Last month, Grubhub Chief Executive Matt Maloney called food delivery a “crummy business” in an interview with The Wall Street Journal, something he has been quoted as saying in cruder terms years earlier. Grubhub was founded as an online marketplace, and its then marketing-only business was generating margins of 35% before interest, taxes, depreciation and amortization, Forbes reported. Restaurants were once responsible for handling delivery on their own, and the app mainly connected them with diners. The economics of the delivery business, Mr. Maloney said at the time, were break-even at best.
Grubhub ended up investing in delivery in the face of increasing competition beginning in 2015, hoping to drive more eaters and higher ordering frequency. As of just a few years ago, Grubhub had a dominant lead in the U.S. food delivery market and figured it could use the advantage of scale to make the overall economics work. But in 2018, Grubhub lost money for the first time as a public company. It hasn’t generated annual net income since. In 2020, Grubhub agreed to combine with Dutch food delivery company Just Eat Takeaway.com in a deal that is set to close this month.
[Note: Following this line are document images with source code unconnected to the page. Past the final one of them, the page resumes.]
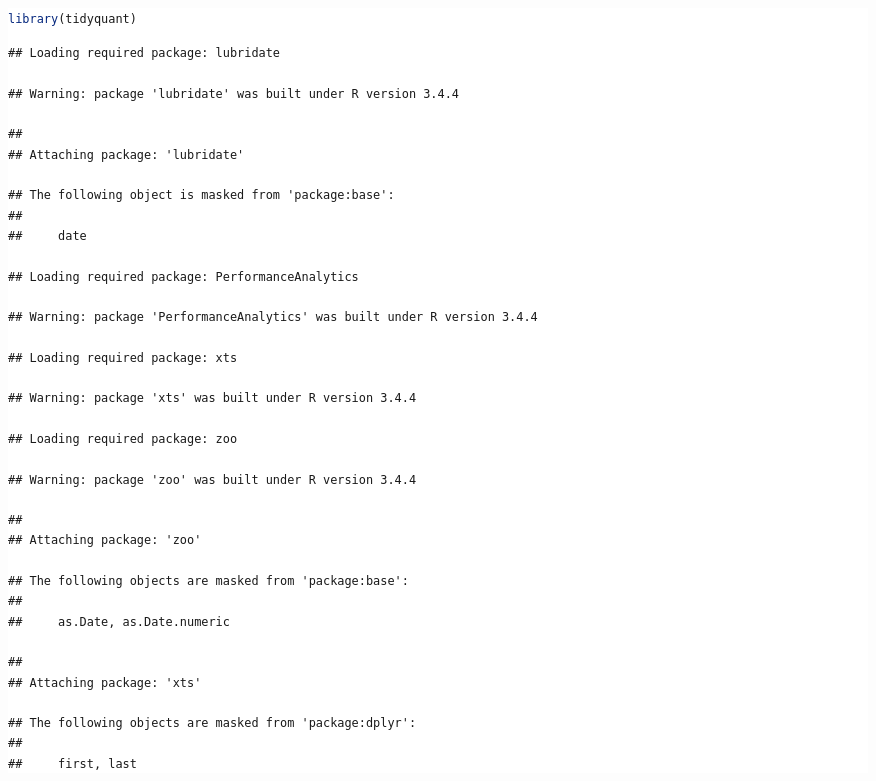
 ``` r
library(tidyquant)
```

    ## Loading required package: lubridate

    ## Warning: package 'lubridate' was built under R version 3.4.4

    ## 
    ## Attaching package: 'lubridate'

    ## The following object is masked from 'package:base':
    ## 
    ##     date

    ## Loading required package: PerformanceAnalytics

    ## Warning: package 'PerformanceAnalytics' was built under R version 3.4.4

    ## Loading required package: xts

    ## Warning: package 'xts' was built under R version 3.4.4

    ## Loading required package: zoo

    ## Warning: package 'zoo' was built under R version 3.4.4

    ## 
    ## Attaching package: 'zoo'

    ## The following objects are masked from 'package:base':
    ## 
    ##     as.Date, as.Date.numeric

    ## 
    ## Attaching package: 'xts'

    ## The following objects are masked from 'package:dplyr':
    ## 
    ##     first, last
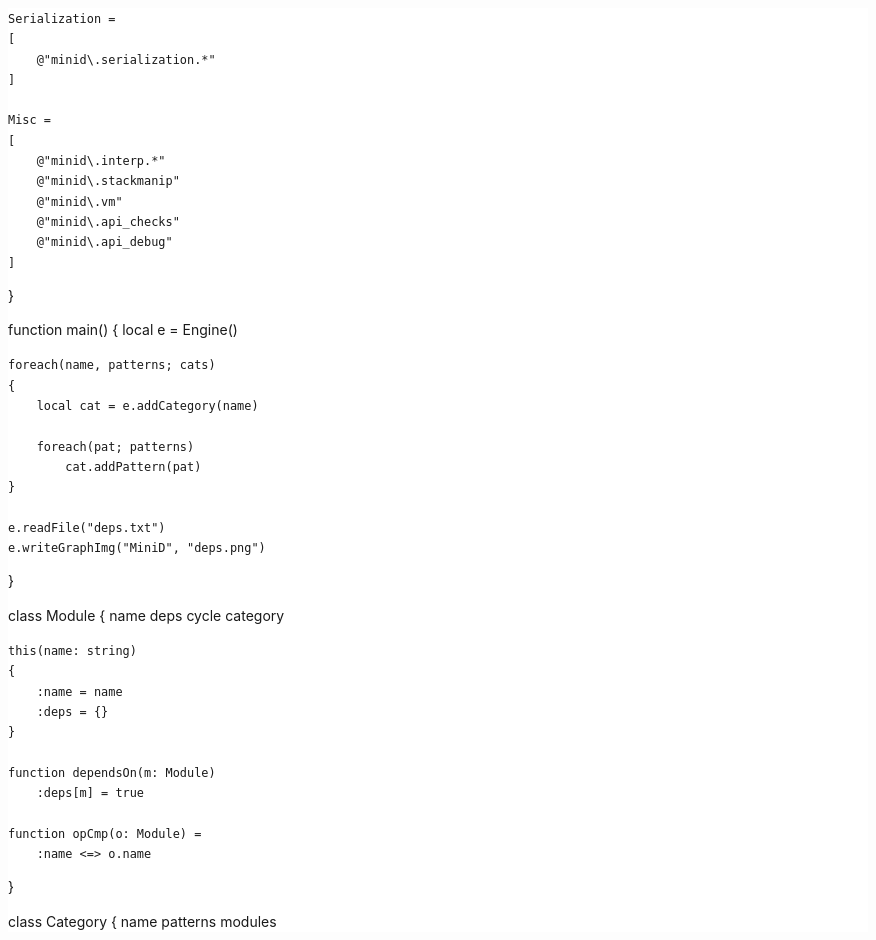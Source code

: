 	Serialization =
	[
		@"minid\.serialization.*"
	]
	
	Misc =
	[
		@"minid\.interp.*"
		@"minid\.stackmanip"
		@"minid\.vm"
		@"minid\.api_checks"
		@"minid\.api_debug"
	]
}

function main()
{
	local e = Engine()

	foreach(name, patterns; cats)
	{
		local cat = e.addCategory(name)
		
		foreach(pat; patterns)
			cat.addPattern(pat)
	}

	e.readFile("deps.txt")
	e.writeGraphImg("MiniD", "deps.png")
}

class Module
{
	name
	deps
	cycle
	category

	this(name: string)
	{
		:name = name
		:deps = {}
	}

	function dependsOn(m: Module)
		:deps[m] = true

	function opCmp(o: Module) =
		:name <=> o.name
}

class Category
{
	name
	patterns
	modules
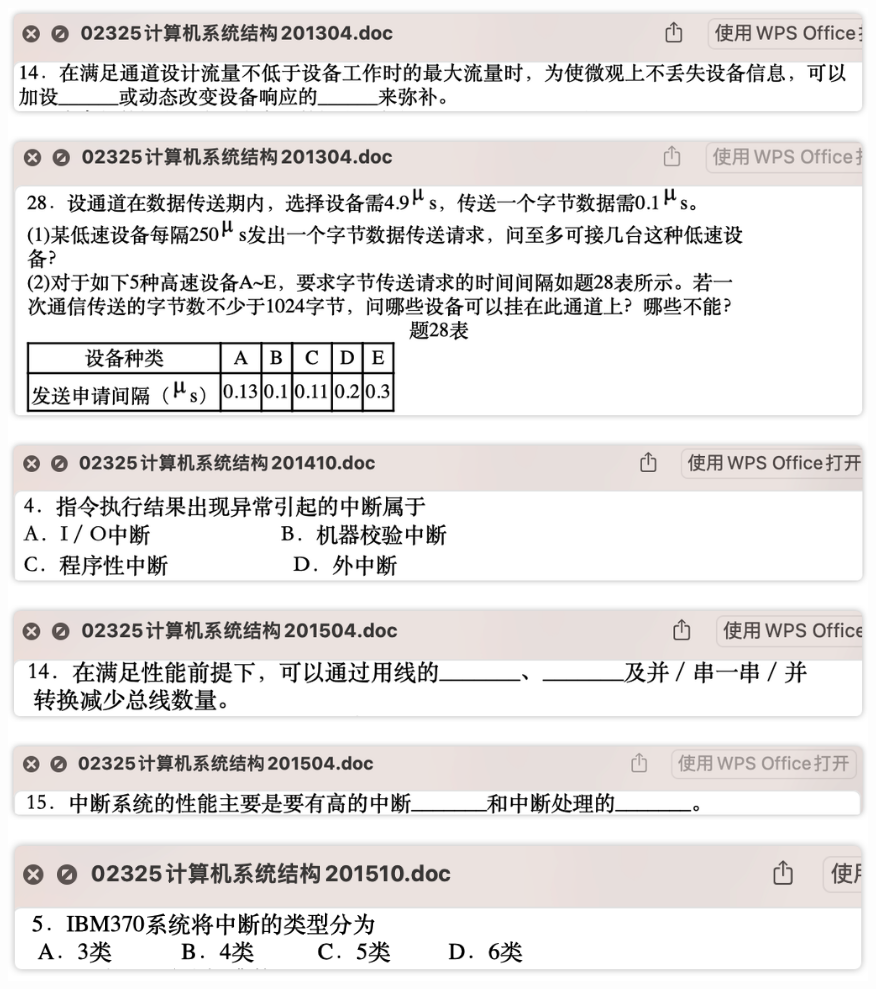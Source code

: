 ![image-20230306213120930](../images/image-20230306213120930.png)

![image-20230306213159841](../images/image-20230306213159841.png)

![image-20230306213228096](../images/image-20230306213228096.png)

![image-20230306213304427](../images/image-20230306213304427.png)

![image-20230306213331580](../images/image-20230306213331580.png)

![image-20230306213422944](../images/image-20230306213422944.png)
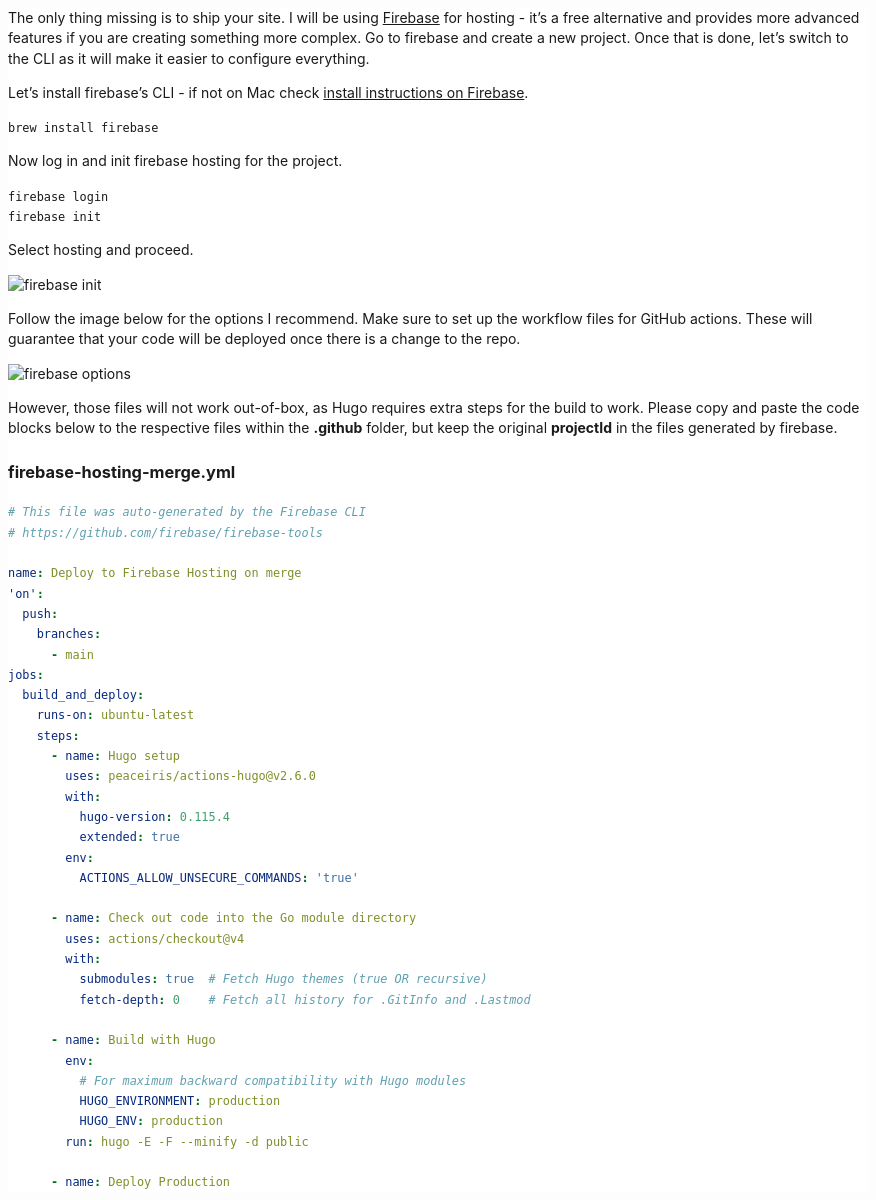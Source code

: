The only thing missing is to ship your site. I will be using [Firebase](https://firebase.google.com/) for hosting - it’s a free alternative and provides more advanced features if you are creating something more complex. Go to firebase and create a new project. Once that is done, let’s switch to the CLI as it will make it easier to configure everything.

Let’s install firebase’s CLI - if not on Mac check [install instructions on Firebase](https://firebase.google.com/docs/cli).
```bash
brew install firebase
```

Now log in and init firebase hosting for the project.

```bash
firebase login
firebase init
```

Select hosting and proceed.

![firebase init](img/firebasecli.png)

Follow the image below for the options I recommend. Make sure to set up the workflow files for GitHub actions. These will guarantee that your code will be deployed once there is a change to the repo.

![firebase options](img/firebaseoptions.png)

However, those files will not work out-of-box, as Hugo requires extra steps for the build to work. Please copy and paste the code blocks below to the respective files within the **.github** folder, but keep the original **projectId** in the files generated by firebase.

### firebase-hosting-merge.yml
```yaml
# This file was auto-generated by the Firebase CLI
# https://github.com/firebase/firebase-tools

name: Deploy to Firebase Hosting on merge
'on':
  push:
    branches:
      - main
jobs:
  build_and_deploy:
    runs-on: ubuntu-latest
    steps:
      - name: Hugo setup
        uses: peaceiris/actions-hugo@v2.6.0
        with: 
          hugo-version: 0.115.4
          extended: true
        env:
          ACTIONS_ALLOW_UNSECURE_COMMANDS: 'true'

      - name: Check out code into the Go module directory
        uses: actions/checkout@v4
        with:
          submodules: true  # Fetch Hugo themes (true OR recursive)
          fetch-depth: 0    # Fetch all history for .GitInfo and .Lastmod

      - name: Build with Hugo
        env:
          # For maximum backward compatibility with Hugo modules
          HUGO_ENVIRONMENT: production
          HUGO_ENV: production
        run: hugo -E -F --minify -d public

      - name: Deploy Production
```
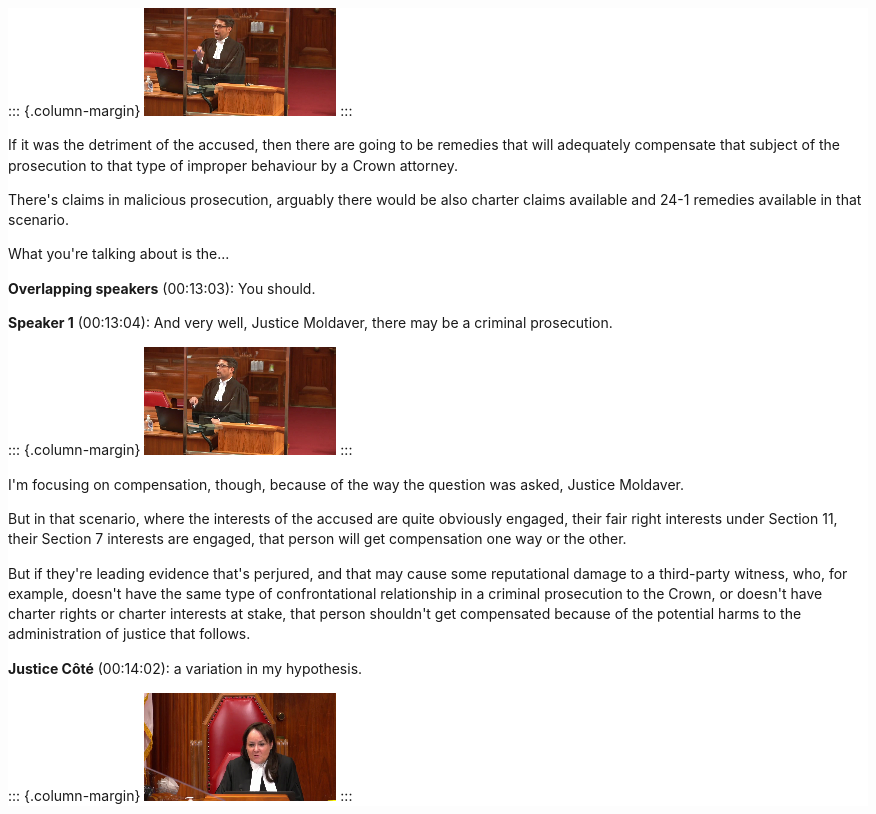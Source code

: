 ::: {.column-margin}
![](765.png)
:::

If it was the detriment of the accused, then there are going to be remedies that will adequately compensate that subject of the prosecution to that type of improper behaviour by a Crown attorney.

There's claims in malicious prosecution, arguably there would be also charter claims available and 24-1 remedies available in that scenario.

What you're talking about is the...

**Overlapping speakers** (00:13:03): You should.

**Speaker 1** (00:13:04): And very well, Justice Moldaver, there may be a criminal prosecution.

::: {.column-margin}
![](813.png)
:::

I'm focusing on compensation, though, because of the way the question was asked, Justice Moldaver.

But in that scenario, where the interests of the accused are quite obviously engaged, their fair right interests under Section 11, their Section 7 interests are engaged, that person will get compensation one way or the other.

But if they're leading evidence that's perjured, and that may cause some reputational damage to a third-party witness, who, for example, doesn't have the same type of confrontational relationship in a criminal prosecution to the Crown, or doesn't have charter rights or charter interests at stake, that person shouldn't get compensated because of the potential harms to the administration of justice that follows.

**Justice Côté** (00:14:02): a variation in my hypothesis.

::: {.column-margin}
![](858.png)
:::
Now, the competition thinks it can sustainably do what Grubhub couldn’t: turn profits in the delivery business. They aren’t there yet. An analysis by Deutsche Bank found DoorDash pocketed an industry best of just 2.5% of a customer’s bill at the height of the pandemic, the Journal reported. DoorDash, now the U.S. food-delivery market leader by a wide margin, has posted four consecutive quarters of profits on the basis of adjusted Ebitda, but has yet to post a year of net income. Uber Technologies ’ food-delivery business, Uber Eats, isn’t even profitable on the basis of adjusted Ebitda, though the company is projecting profitability on that measure by the end of the year.
To improve their economics, DoorDash and Uber are focused on leveraging their growing scale to create a version of delivery “super apps.” Having baited consumers during the pandemic with restaurant orders, they now hope to retain them by adding delivery of higher-margin verticals such as alcohol, convenience and pharmacy products.